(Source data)
---
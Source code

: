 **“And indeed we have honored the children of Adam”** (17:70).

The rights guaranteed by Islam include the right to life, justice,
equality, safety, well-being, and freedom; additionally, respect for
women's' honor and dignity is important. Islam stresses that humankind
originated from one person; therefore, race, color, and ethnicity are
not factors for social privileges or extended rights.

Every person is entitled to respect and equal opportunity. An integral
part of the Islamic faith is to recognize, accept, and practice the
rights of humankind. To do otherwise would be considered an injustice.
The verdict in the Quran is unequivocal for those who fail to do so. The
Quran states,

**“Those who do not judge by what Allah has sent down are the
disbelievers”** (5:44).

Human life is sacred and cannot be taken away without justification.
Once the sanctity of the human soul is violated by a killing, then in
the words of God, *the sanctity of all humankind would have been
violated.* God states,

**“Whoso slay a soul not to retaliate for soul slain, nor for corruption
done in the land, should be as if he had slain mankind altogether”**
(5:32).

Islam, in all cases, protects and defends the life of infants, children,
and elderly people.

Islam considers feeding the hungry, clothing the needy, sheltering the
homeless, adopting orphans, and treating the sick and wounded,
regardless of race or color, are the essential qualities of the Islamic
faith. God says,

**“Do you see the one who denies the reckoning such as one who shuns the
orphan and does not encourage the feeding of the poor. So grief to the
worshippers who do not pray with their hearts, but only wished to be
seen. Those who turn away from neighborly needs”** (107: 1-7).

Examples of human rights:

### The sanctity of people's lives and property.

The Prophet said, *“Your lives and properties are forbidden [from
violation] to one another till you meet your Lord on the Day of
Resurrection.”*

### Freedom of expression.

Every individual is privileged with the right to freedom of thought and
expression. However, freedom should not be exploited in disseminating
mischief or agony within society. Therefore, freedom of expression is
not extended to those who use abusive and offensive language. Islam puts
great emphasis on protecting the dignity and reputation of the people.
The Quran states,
---
An exact copy of the lines above, from the one containing "the words of" down to the one containing "and elderly people." and including both, is the whole answer; retype it and nothing else.

FINISHED TASK:
the words of God, *the sanctity of all humankind would have been
violated.* God states,

**“Whoso slay a soul not to retaliate for soul slain, nor for corruption
done in the land, should be as if he had slain mankind altogether”**
(5:32).

Islam, in all cases, protects and defends the life of infants, children,
and elderly people.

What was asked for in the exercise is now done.